Data extracted from a collection —
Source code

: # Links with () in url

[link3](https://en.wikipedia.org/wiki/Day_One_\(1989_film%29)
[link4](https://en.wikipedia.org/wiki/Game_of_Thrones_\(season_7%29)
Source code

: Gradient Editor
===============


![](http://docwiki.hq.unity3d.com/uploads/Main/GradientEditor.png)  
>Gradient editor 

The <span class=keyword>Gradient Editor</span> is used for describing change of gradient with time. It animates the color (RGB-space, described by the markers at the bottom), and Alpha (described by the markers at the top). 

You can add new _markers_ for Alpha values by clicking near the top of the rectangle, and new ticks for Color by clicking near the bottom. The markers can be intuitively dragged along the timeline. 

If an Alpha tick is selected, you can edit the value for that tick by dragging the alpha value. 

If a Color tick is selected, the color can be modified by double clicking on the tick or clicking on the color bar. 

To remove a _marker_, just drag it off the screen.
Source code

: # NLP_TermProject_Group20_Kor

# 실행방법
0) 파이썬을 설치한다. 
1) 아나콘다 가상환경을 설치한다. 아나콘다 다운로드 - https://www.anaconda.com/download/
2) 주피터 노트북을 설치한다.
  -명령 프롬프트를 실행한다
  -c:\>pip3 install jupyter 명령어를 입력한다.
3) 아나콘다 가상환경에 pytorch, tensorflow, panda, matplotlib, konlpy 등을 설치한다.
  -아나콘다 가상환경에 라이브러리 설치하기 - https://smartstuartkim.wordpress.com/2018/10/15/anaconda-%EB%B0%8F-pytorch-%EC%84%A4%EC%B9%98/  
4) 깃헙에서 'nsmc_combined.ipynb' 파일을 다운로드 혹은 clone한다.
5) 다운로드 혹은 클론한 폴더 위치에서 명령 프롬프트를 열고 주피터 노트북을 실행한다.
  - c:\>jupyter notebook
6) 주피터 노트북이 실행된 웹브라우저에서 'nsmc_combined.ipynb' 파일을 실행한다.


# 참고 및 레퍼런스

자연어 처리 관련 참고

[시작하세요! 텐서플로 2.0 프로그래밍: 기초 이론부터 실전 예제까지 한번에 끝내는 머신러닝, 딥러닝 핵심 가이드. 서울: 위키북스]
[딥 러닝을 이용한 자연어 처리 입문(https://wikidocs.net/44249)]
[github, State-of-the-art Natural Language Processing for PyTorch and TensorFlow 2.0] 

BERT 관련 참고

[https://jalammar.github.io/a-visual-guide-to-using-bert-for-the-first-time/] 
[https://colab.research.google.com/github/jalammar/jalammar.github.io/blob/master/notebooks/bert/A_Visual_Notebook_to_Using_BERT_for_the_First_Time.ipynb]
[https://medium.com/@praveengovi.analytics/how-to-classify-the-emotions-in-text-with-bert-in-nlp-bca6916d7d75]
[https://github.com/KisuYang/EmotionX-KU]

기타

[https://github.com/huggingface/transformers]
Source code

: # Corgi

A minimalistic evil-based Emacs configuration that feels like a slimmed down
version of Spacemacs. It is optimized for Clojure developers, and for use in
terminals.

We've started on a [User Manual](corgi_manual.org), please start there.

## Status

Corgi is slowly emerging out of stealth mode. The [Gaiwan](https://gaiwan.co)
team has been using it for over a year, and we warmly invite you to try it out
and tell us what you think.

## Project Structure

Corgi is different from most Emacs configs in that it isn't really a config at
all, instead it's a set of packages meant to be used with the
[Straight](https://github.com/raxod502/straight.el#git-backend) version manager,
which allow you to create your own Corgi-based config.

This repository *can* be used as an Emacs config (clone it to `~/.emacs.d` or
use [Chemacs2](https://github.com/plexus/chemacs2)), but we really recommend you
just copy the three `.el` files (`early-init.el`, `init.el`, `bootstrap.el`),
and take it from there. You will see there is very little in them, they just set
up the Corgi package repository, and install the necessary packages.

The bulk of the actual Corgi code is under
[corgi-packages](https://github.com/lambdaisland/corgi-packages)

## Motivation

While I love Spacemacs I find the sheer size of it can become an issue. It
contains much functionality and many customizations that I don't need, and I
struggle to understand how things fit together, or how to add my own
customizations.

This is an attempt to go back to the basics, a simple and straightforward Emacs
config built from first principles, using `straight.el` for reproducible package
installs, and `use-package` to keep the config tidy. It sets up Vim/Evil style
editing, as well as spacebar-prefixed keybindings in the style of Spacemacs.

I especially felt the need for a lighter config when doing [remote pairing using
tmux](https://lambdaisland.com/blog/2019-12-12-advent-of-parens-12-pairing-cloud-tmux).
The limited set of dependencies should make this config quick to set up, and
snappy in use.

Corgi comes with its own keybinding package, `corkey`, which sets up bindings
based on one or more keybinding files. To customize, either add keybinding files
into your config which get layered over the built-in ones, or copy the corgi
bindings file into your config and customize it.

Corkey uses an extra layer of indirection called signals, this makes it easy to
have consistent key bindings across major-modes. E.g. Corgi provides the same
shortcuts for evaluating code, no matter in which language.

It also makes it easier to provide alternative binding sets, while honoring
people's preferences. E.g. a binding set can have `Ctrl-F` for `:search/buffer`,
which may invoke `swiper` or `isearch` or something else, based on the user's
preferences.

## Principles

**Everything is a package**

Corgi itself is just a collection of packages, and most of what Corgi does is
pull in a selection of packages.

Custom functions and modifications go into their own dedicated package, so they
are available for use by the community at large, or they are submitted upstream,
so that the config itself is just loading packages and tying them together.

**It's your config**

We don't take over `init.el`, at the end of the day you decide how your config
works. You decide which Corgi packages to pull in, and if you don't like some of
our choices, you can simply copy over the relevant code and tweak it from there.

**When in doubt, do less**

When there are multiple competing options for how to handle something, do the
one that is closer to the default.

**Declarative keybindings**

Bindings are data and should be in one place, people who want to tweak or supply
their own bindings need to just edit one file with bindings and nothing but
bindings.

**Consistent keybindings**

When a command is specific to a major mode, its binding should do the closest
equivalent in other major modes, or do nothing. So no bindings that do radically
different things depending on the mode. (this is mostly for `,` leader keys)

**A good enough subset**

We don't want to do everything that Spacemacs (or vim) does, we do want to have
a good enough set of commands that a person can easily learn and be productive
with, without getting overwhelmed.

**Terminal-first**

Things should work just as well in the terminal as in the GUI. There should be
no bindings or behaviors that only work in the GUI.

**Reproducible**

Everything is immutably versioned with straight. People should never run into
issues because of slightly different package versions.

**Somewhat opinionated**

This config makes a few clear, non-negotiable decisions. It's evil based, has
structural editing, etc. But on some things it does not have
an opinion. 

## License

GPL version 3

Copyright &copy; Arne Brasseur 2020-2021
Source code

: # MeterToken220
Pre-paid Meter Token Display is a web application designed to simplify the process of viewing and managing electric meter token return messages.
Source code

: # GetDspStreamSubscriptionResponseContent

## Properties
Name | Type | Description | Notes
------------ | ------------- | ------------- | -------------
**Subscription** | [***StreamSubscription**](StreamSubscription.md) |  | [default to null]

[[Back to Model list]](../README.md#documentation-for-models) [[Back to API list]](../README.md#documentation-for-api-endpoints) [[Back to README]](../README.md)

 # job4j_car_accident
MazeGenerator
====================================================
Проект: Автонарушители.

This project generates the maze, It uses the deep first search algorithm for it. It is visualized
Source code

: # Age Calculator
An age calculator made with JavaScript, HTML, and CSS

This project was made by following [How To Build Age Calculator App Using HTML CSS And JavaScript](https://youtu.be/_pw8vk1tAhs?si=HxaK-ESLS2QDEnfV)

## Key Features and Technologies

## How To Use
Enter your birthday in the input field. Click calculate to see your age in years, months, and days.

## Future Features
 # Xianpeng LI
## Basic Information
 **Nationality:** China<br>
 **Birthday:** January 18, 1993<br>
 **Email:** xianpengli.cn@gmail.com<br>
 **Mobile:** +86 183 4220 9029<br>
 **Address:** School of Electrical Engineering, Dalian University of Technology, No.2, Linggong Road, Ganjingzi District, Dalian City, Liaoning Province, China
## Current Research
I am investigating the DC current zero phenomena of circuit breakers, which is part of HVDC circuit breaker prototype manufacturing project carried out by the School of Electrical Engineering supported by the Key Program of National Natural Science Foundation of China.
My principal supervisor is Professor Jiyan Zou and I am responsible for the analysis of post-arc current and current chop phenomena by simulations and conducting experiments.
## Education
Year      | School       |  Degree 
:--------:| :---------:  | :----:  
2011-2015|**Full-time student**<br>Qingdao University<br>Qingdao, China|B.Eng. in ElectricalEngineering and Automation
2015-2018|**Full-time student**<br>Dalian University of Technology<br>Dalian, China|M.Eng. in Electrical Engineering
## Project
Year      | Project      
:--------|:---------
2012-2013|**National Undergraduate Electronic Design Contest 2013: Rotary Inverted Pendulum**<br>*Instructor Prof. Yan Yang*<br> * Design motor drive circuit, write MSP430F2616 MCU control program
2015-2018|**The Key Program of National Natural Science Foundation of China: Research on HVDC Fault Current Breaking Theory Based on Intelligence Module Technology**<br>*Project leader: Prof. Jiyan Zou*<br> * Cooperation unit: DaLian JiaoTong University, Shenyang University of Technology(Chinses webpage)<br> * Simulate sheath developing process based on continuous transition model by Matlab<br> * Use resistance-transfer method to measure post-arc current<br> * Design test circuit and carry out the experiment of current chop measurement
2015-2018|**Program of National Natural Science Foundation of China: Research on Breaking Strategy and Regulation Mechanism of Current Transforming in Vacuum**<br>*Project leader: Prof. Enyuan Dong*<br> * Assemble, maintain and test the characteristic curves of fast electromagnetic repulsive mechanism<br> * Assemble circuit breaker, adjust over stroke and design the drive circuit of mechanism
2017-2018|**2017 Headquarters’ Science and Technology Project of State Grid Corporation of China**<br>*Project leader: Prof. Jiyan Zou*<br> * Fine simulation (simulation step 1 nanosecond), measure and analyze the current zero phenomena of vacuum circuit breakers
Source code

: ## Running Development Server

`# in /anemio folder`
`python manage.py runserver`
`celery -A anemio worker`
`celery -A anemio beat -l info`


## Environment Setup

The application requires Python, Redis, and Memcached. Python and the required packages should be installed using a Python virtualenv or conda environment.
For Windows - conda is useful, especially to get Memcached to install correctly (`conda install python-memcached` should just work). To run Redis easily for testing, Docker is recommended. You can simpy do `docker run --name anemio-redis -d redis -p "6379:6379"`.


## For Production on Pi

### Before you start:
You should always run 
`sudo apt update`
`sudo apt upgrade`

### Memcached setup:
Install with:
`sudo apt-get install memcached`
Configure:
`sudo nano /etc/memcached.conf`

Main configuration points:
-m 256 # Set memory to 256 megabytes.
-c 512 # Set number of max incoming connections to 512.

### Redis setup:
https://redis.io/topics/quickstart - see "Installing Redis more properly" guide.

WHAT THIS TASK INVOLVES —
The stretch of entries above that starts with the line containing "While I love" and goes on through the line containing "It also makes" is to be transcribed exactly, and no other line is to be transcribed.

SOLUTION TO THE PROBLEM —
While I love Spacemacs I find the sheer size of it can become an issue. It
contains much functionality and many customizations that I don't need, and I
struggle to understand how things fit together, or how to add my own
customizations.

This is an attempt to go back to the basics, a simple and straightforward Emacs
config built from first principles, using `straight.el` for reproducible package
installs, and `use-package` to keep the config tidy. It sets up Vim/Evil style
editing, as well as spacebar-prefixed keybindings in the style of Spacemacs.

I especially felt the need for a lighter config when doing [remote pairing using
tmux](https://lambdaisland.com/blog/2019-12-12-advent-of-parens-12-pairing-cloud-tmux).
The limited set of dependencies should make this config quick to set up, and
snappy in use.

Corgi comes with its own keybinding package, `corkey`, which sets up bindings
based on one or more keybinding files. To customize, either add keybinding files
into your config which get layered over the built-in ones, or copy the corgi
bindings file into your config and customize it.

Corkey uses an extra layer of indirection called signals, this makes it easy to
have consistent key bindings across major-modes. E.g. Corgi provides the same
shortcuts for evaluating code, no matter in which language.

It also makes it easier to provide alternative binding sets, while honoring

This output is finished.